A few years ago, I realized I was living in security, when what I really needed was to live in insecurity. And I might add I’ve been a security addict my entire life. Old habits, fearing the consequences — like the kind your mother threatened if you didn’t eat the peas. Well, those consequences hang around if you don’t tell them to leave. They whisper from your shoulder, tell you if you do this or risk that, something awful is going to happen. Awful as in what? Getting older, fatter, and forgetting what you wanted to be when you grew up? I’m no expert, but something tells me that’s happening anyway.
And here’s the thing — no one knows where your fear resides better than you do. Steven Pressfield’s insight is that fear is the outward sign of inward resistance. And what we often resist is taking the risk to follow the muse, speak our own voice, tell our own story. Perhaps that’s why a writer turns to friends and family for feedback on their manuscript, rather than professional beta readers who might provide constructive criticism. Why she might tell herself, just one more rewrite and then I won’t need an editor to point out where I’m not telling the right story.
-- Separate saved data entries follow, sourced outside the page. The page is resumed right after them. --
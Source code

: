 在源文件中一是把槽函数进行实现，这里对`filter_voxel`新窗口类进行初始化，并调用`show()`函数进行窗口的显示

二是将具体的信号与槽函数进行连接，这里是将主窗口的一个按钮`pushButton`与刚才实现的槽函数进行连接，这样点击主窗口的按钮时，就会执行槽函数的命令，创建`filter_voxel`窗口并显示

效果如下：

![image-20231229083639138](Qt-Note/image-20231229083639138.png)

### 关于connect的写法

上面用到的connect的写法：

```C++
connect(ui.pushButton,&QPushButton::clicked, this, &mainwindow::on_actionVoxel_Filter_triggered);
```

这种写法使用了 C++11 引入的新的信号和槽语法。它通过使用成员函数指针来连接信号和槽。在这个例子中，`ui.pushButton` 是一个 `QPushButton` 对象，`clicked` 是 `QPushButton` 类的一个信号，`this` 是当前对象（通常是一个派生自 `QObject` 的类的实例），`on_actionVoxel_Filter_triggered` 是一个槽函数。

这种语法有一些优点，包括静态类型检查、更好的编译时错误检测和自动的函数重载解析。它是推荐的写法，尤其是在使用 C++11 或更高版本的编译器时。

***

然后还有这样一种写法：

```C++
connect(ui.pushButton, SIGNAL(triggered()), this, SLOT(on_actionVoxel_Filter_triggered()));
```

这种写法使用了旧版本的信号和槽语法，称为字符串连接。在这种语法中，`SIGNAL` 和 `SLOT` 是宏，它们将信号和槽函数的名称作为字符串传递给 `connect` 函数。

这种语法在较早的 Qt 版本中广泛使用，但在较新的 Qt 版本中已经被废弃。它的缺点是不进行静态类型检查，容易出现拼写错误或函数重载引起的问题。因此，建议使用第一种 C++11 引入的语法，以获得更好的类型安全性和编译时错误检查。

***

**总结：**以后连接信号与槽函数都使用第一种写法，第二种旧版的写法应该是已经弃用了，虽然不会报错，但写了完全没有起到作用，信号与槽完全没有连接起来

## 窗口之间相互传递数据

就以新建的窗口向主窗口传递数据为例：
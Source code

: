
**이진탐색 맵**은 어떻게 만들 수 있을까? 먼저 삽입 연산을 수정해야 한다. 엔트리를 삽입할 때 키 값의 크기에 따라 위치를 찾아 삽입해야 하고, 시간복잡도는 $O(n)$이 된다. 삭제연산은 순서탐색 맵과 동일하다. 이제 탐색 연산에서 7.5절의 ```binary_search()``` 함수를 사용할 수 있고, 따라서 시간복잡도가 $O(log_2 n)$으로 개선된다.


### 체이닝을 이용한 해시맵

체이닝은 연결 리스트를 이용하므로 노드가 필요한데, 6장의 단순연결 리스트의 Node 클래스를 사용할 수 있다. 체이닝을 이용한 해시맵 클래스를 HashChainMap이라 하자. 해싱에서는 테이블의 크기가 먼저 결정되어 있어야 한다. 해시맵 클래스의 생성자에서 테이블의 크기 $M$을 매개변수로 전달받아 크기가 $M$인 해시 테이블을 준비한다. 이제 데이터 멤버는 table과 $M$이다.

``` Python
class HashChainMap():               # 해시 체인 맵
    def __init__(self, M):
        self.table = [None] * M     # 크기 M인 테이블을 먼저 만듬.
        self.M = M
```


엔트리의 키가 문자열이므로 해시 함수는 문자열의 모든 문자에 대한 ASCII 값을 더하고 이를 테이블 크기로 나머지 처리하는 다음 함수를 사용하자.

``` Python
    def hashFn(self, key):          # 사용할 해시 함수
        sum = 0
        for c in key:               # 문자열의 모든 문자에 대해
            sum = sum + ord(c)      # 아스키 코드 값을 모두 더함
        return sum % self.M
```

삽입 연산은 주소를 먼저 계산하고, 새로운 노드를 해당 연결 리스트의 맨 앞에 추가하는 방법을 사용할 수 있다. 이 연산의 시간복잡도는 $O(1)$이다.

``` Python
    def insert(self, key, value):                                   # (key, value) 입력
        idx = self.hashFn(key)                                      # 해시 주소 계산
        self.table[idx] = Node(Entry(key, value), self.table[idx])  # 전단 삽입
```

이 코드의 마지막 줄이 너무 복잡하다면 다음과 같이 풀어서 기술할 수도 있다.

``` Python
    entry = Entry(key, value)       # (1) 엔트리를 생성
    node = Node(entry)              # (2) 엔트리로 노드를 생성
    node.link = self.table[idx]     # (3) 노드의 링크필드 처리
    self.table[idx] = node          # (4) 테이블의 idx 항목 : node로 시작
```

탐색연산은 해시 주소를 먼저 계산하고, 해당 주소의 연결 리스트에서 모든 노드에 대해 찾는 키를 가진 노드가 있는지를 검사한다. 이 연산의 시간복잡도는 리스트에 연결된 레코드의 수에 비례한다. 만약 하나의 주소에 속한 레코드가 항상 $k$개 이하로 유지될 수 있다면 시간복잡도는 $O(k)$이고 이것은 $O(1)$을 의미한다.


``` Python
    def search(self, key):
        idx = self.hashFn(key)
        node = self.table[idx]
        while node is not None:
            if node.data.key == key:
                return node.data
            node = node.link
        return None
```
No writer, or any other creative, likes the palpitations of insecurity. They keep you from finishing the pivotal scene, or the chapter that ends the middle build, except it comes too early in the story. Maybe it’s the self-publishing research you started eight months ago, where you discovered all the needs: the need to be famous, to established an internet footprint, grow a following of email subscribers. Lists of things to accomplish before you even think about writing a novel. I know. I’ve been researching, not for eight months but long enough to see the challenges ahead.
But insecurity holds you back from necessary growth. It’s like a water bug, hiding at the edge of the stream. There it lurks, beneath the pretty foliage, until you stick your foot into the water. Then, all skittering legs and fat body, it runs across your ankle and you jerk back to safer ground. But why do we react to him? He’s just dinner for some trout swimming by.
“They say that when you get good enough to realize how bad your work is, rejoice. Many writers don’t make it that far. I just wish whoever said that told me what to do next, after all that rejoicing. Do you burn the rotten work?”
I am a writer. And as a writer, I don’t want to live in security, and I don’t want to write for an audience of one. My job, then, is to deliver, and when I’ve failed in my story telling, I need to know. The first step is quality beta readers. The second enters the world of editing.
From my personal experience with beta readers, I can recommend Rachel Daven Skinner, from Romance Refined. This is an honest recommendation without benefit to me (seems odd to need to say that, but it’s necessary). I requested three beta readers and after providing the details of the manuscript, the work was matched with experienced genre readers. The subsequent reports contained answers to over 100 critical structural questions. The information was concise, insightful and — while uncomfortable to read the first time through — proved to be accurate when I looked back at what I had written.
And that’s at the heart of the resistance. After spending months writing, it’s difficult to realize you’re only half-way there. Where will the ideas come from? You have to fix that opening scene and you don’t know how. But rewriting doesn’t mean destruction. Drastic actions aren’t always required. I look at it this way — if I feel compelled to express a universal truth in some form, be it art, writing, poetry, or music, what good does it do to ignore where I’ve failed? Wouldn’t that be defeating the whole purpose?
Besides, I’m tired of burning the rotten work.
Thanks for spending the past few minutes with me ~ I know time is precious.